Task inputs
※
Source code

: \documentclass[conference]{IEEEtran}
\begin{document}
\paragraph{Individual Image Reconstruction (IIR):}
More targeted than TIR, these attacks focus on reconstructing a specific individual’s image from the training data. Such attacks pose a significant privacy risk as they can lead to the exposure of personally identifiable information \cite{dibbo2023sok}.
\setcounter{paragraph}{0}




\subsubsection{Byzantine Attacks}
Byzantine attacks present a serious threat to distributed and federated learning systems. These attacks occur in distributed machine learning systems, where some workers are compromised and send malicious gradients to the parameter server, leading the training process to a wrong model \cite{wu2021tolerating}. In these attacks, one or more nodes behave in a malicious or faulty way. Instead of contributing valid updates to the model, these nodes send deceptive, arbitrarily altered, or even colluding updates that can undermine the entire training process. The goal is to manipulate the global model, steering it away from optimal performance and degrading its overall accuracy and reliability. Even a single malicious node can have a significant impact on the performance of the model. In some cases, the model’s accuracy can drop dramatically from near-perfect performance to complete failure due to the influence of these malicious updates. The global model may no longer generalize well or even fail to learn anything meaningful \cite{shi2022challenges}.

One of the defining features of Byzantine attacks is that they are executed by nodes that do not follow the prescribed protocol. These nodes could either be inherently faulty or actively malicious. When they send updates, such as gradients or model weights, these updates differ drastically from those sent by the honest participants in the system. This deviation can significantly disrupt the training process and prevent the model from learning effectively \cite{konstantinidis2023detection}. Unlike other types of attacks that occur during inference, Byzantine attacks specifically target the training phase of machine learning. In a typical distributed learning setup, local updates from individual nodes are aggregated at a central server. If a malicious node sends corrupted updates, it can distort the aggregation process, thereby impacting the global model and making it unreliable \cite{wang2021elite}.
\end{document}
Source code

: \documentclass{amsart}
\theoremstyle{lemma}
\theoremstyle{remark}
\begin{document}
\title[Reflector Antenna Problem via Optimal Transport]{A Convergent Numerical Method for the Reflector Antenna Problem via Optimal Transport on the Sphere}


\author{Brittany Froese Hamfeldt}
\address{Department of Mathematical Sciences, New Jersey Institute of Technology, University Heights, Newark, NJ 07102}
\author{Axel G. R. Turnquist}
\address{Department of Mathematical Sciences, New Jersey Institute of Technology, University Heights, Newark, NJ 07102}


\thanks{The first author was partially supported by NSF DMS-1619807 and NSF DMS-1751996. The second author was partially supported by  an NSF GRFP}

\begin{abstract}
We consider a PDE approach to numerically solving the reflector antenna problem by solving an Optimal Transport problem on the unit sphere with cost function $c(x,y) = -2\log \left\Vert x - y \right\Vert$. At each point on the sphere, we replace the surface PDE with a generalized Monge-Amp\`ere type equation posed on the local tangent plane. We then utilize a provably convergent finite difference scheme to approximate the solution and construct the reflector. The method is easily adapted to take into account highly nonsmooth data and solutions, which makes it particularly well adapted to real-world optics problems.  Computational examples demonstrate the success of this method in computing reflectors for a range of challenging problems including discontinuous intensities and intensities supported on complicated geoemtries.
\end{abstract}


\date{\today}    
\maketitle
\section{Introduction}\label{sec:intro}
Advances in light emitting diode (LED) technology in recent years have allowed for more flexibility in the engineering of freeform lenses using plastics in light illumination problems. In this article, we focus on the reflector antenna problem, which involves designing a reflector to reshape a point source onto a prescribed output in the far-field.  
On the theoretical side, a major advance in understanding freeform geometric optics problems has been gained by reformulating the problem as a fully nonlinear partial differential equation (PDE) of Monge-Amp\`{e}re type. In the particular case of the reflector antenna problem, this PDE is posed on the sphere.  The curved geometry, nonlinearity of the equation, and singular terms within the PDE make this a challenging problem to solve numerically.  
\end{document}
※
What you are asked to do
Within the records, how many lines carry the word "focus"? Reply with the figure alone.

Task result
2